This is another reflection piece on the importance of haematology in seemingly non-haematological contexts. I have never really liked haematology, due to its relative complexity to other subspecialties in internal medicine. First, we've got the blood cells. Then, we need to know that they all arise from a common source - the one and only, haematopoietic stem cell. However, it doesn't stop here. Different blood cells can be differentiated by morphology (shape) and the variety of antigens (proteins) expressed on their cellular surfaces. We also have a broad array of diagnostic tests available, for both forming a working diagnosis prior to obtaining a bone marrow sample and a definite diagnosis afterwards. However, over the years, I've started to realise the importance of blood. After all, blood is the only organ which goes around the entire body. Therefore, if anything amiss occurs, it is likely to manifest in very non-specific ways. Chronic lymphocytic leukaemia, for instance, is a blood cancer which afflicts predominantly older patients and presents with non-specific, constitutional symptoms such as fatigue, night sweats, unexplained and significant weight loss, malaise, as well as more specific clues such as hepatosplenomegaly (liver and spleen enlargement). [1] Last time, I've described a case of hairy cell leukaemia, which is a blood cancer involving B cells which have developed 'hairy' processes radiating from the centre. It's a relatively rare disease. Now, I want to present a blood cancer which is significantly more common in elderly patients. This is why it gets confusing, since its clinical manifestations can sometimes be wrongly construed as other conditions elderly patients are prone to endure.
Its name, is MM.
Skull X-Ray showing Raindrop Skull - which is found in a patient with multiple myeloma; the skull contains numerous lytic lesions, as indicated by the darker (more hypodense) regions. (diagram extracted from https://www.nejm.org/na101/home/literatum/publisher/mms/journals/content/nejm/2018/nejm_2018.378.issue-20/nejmicm1714471/20180523/images/img_large/nejmicm1714471_f1.jpeg)
Our patient in this case is Sandy*, who is a 68-year old postmenopausal woman (G0P0) presenting with back pain. The patient is first seen (by me and my colleagues) at the general medical ward. A haematologist then gets involved. We've got the following clinical details so that you can also hop in and see what happened to this patient:
Back Pain (Chief Complaint)- has lasted for over 6 months, pain graded as 2/10 on visual analogue scale; persistent and relieved by resting; no morning stiffness; the pain is located over the lower back, at around L3-L5. It does not radiate to other parts of the body. The patient previously ignored the pain, dismissing it as an inevitable symptom of ageing. However, a few hours ago, the patient was doing housework, when suddenly she felt excruciating pain over the lower back and called an ambulance.

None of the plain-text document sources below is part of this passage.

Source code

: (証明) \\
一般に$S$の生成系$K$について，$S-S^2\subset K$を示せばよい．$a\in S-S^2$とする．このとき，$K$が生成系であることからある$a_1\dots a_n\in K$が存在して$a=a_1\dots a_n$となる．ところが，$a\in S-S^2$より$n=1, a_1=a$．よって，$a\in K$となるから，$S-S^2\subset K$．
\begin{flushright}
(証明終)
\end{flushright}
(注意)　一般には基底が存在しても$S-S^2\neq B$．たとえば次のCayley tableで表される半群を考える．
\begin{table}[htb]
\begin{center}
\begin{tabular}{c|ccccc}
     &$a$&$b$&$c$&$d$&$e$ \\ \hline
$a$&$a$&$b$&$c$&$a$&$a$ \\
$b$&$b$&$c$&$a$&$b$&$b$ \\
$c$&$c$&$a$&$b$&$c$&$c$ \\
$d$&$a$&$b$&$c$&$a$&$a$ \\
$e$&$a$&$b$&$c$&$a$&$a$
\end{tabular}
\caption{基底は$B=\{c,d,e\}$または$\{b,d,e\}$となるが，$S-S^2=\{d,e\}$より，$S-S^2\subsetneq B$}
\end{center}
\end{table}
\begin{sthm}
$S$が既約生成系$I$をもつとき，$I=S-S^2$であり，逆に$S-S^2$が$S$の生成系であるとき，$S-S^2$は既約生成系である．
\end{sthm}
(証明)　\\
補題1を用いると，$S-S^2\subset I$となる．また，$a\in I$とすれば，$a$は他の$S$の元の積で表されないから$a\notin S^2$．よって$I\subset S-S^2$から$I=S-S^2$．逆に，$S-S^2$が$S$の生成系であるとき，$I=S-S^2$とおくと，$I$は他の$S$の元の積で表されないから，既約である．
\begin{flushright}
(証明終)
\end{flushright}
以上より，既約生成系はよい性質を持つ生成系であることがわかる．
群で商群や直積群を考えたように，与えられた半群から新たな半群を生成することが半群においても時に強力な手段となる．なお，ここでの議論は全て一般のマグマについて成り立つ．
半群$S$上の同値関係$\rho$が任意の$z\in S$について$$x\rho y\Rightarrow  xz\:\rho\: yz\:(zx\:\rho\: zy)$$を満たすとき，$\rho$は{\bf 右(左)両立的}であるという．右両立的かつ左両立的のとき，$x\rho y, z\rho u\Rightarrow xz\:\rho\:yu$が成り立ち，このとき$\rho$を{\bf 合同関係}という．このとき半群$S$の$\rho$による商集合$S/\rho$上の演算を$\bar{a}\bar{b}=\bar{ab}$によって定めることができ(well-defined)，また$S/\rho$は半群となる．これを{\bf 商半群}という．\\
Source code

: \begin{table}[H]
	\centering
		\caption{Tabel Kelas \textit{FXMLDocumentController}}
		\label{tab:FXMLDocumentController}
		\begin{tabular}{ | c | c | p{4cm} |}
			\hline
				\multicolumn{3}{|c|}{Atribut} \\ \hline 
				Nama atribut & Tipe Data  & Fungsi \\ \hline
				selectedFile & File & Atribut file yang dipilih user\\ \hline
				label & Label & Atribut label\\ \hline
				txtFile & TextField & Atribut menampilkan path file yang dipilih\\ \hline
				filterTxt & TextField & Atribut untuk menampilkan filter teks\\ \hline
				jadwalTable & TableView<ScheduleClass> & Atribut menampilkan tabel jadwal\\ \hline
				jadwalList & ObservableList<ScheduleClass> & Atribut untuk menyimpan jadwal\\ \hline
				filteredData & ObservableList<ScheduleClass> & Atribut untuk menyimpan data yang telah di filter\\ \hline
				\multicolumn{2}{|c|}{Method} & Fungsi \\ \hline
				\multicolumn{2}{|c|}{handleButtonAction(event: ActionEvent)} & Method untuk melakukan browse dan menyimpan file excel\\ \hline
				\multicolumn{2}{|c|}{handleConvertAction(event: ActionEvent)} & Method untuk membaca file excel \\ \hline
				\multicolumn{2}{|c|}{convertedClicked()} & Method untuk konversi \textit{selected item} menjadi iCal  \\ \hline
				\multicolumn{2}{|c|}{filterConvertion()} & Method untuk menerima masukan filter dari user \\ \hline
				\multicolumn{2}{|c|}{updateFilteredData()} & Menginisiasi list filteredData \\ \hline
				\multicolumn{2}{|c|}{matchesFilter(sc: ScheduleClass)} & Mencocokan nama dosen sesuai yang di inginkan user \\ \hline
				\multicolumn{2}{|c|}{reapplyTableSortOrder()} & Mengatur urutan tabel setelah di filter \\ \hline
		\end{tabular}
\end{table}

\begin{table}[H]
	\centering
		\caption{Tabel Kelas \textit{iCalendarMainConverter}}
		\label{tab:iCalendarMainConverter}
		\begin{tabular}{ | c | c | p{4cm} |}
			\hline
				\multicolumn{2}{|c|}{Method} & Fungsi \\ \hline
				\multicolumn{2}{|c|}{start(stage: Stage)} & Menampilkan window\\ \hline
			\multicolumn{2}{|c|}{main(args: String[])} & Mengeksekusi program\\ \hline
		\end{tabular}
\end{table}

Associations of the Back Pain: No neural symptoms; no pain elsewhere; no urinary symptoms;
Associated Symptoms: malaise, fatigue, unexplained weight loss, non-specific nausea, depressed mood (all having lasted for over 2 months), palpitations (having first arisen three weeks ago), frothy urine (for over 2 months), pruritus (over abdomen) (for over 2 months), bruising (reported: over chest and flanks) (first emerged two weeks ago);
Past Medical History: recently (three weeks ago) treated for community-acquired pneumococcal pneumonia; according to medical records, she's had three events of pneumonia in the past four months; hospitalised two months ago for kidney stones; no diabetes or hypertension or any known cardiovascular diseases;
Past Surgical History: Received percutaneous nephrolithotomy for kidney stone (according to records, it was a staghorn calculus) (the inference being that recurrent urinary tract infections have been experienced [2]); appendectomy performed 3 years ago;
Drug History: Finished course of antibiotic treatment for pneumonia; occasional use of HRT (oestrogen formulation) for vaginal itchiness; no regular medication; no drug allergies; no recreational drug use (I know it's unlikely but we still need to ask);
Family History: Parents died of traumatic brain injury (car crash);
Autoimmune History: Unremarkable.
It has to be noted (again) that the patient is post-menopausal and has never given birth or had any pregnancies before. There are also no relevant gynaecological concerns, such as per-vaginal bleeding or pelvic pain and pressure;
Social History: Living alone, with relatives all living in Yorkshire; unremarkable dietary history; retired;
Travel History: Unremarkable.
After history-taking, we move on to physical examination. At this point, we're thinking more about mechanical back pain plus fractures, subjected to clarification of what she truly means when she says she has been doing 'housework'. Moreover, the absence of neurological symptoms, such as numbness and lower limb weakness, drives us away from vertebral prolapse. Myofascial pain (involving the spinal muscles and connective tissue) is thrown out of the window due to the index incident - acute exacerbation. The concurrence of myriads of non-specific, constitutional symptoms also seem to indicate that a larger issue is at play. It's not a confined, localised issue. What we're most curious about are the pruritus and bruising - how can they fit in the jigsaw puzzle?
Diagram showing Vertebral Prolapse - compression of the spinal cord and irritation of the spinal nerves; (extracted from http://3.bp.blogspot.com/-URd5oe7MqH4/UNkq_K_MbrI/AAAAAAAAADg/VsNSI1yo4Dw/s1600/mcdc7_herniated_disk.jpg)
We performed several physical examinations - the general examination, a spinal exam, an abdominal exam, lower limb neurological exam, and a cardiorespiratory exam.
- General Examination: patient fatigued and rather thin (not cachexic, which is usually a term describing cancer patients); pulse rate around 72 bpm (rhythm and magnitude normal), respiratory rate around 16 bpm. There is no lymphadenopathy.
More important points are listed below:
Pallor Present;
Peripheral Oedema up to the shins (bilateral);
Uraemic Complexion (this remains uncertain and is subjected to bias; according to my colleagues, this is likely to be uraemic since the patient's facial skin shows a shade of unhealthy brown which contrasts the lighter skin tone elsewhere).
- Spinal Examination: Tenderness over the region L3-L5; no overlying skin changes; movement limited by tenderness;
- Abdominal Examination (indicated due to history of kidney stones and nausea): Lanz incision (transverse) observed in RLQ; Bruising over the chest, flanks and hypogastrium (four bruises in total, all sized at roughly 3 cm x 2 cm); Scratch Marks over the right lower quadrant; no abdominal tenderness or mass; liver edge smooth and no hepatomegaly; all liver signs negative (e.g. spider angioma, Dupuytren's contracture); spleen normal; kidneys non-ballotable; normal abdominal aorta and bowel sounds.
- Lower Limb Neurological Examination: Unremarkable.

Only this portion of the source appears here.